[[ Data to examine, beginning ]]

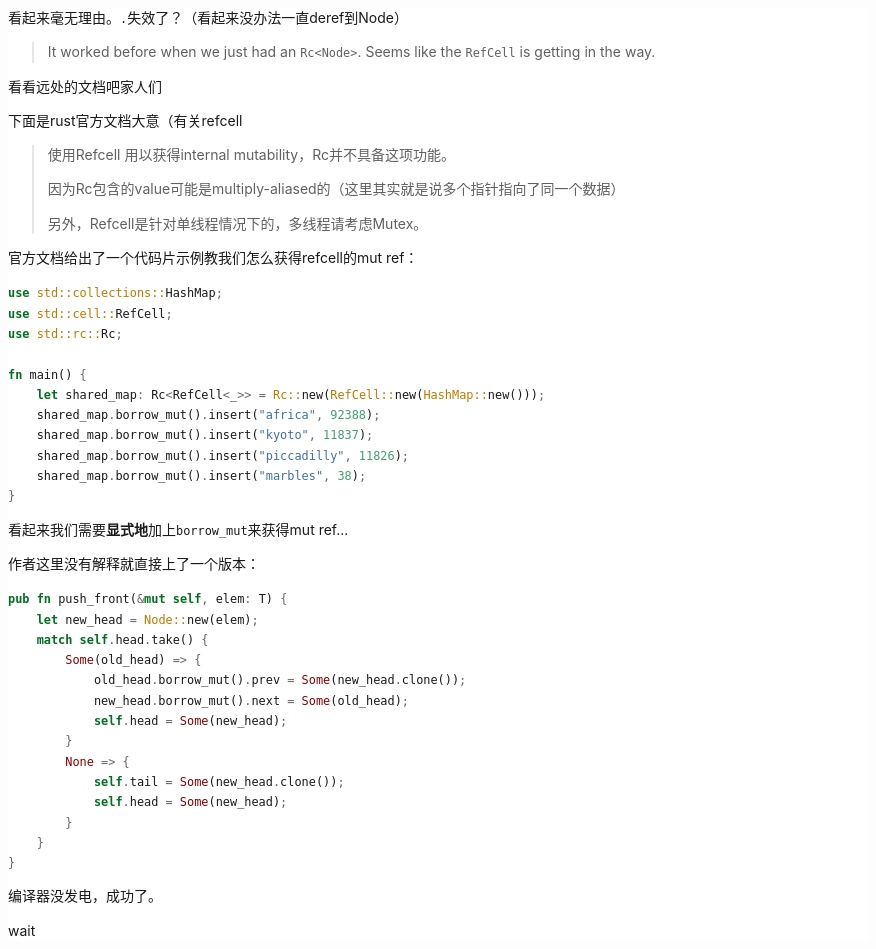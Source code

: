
 ```bash
```

看起来毫无理由。`.`失效了？（看起来没办法一直deref到Node）

>  It worked before when we just had an `Rc<Node>`. Seems like the `RefCell` is getting in the way.

看看远处的文档吧家人们

下面是rust官方文档大意（有关refcell

> 使用Refcell 用以获得internal mutability，Rc并不具备这项功能。
>
> 因为Rc包含的value可能是multiply-aliased的（这里其实就是说多个指针指向了同一个数据）
>
> 另外，Refcell是针对单线程情况下的，多线程请考虑Mutex。

官方文档给出了一个代码片示例教我们怎么获得refcell的mut ref：

```rust
use std::collections::HashMap;
use std::cell::RefCell;
use std::rc::Rc;

fn main() {
    let shared_map: Rc<RefCell<_>> = Rc::new(RefCell::new(HashMap::new()));
    shared_map.borrow_mut().insert("africa", 92388);
    shared_map.borrow_mut().insert("kyoto", 11837);
    shared_map.borrow_mut().insert("piccadilly", 11826);
    shared_map.borrow_mut().insert("marbles", 38);
}
```

看起来我们需要**显式地**加上`borrow_mut`来获得mut ref...

作者这里没有解释就直接上了一个版本：

```rust
pub fn push_front(&mut self, elem: T) {
    let new_head = Node::new(elem);
    match self.head.take() {
        Some(old_head) => {
            old_head.borrow_mut().prev = Some(new_head.clone());
            new_head.borrow_mut().next = Some(old_head);
            self.head = Some(new_head);
        }
        None => {
            self.tail = Some(new_head.clone());
            self.head = Some(new_head);
        }
    }
}
```

编译器没发电，成功了。

wait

[[ Data to examine, end ]]

» **Instructions to follow**
When copying the data above, repeat every word exactly and drop the pictures.

» **Exercise result**
Source code

:
 ```bash
```

看起来毫无理由。`.`失效了？（看起来没办法一直deref到Node）

>  It worked before when we just had an `Rc<Node>`. Seems like the `RefCell` is getting in the way.

看看远处的文档吧家人们

下面是rust官方文档大意（有关refcell

> 使用Refcell 用以获得internal mutability，Rc并不具备这项功能。
>
> 因为Rc包含的value可能是multiply-aliased的（这里其实就是说多个指针指向了同一个数据）
>
> 另外，Refcell是针对单线程情况下的，多线程请考虑Mutex。

官方文档给出了一个代码片示例教我们怎么获得refcell的mut ref：

```rust
use std::collections::HashMap;
use std::cell::RefCell;
use std::rc::Rc;

fn main() {
    let shared_map: Rc<RefCell<_>> = Rc::new(RefCell::new(HashMap::new()));
    shared_map.borrow_mut().insert("africa", 92388);
    shared_map.borrow_mut().insert("kyoto", 11837);
    shared_map.borrow_mut().insert("piccadilly", 11826);
    shared_map.borrow_mut().insert("marbles", 38);
}
```

看起来我们需要**显式地**加上`borrow_mut`来获得mut ref...

作者这里没有解释就直接上了一个版本：

```rust
pub fn push_front(&mut self, elem: T) {
    let new_head = Node::new(elem);
    match self.head.take() {
        Some(old_head) => {
            old_head.borrow_mut().prev = Some(new_head.clone());
            new_head.borrow_mut().next = Some(old_head);
            self.head = Some(new_head);
        }
        None => {
            self.tail = Some(new_head.clone());
            self.head = Some(new_head);
        }
    }
}
```

编译器没发电，成功了。

wait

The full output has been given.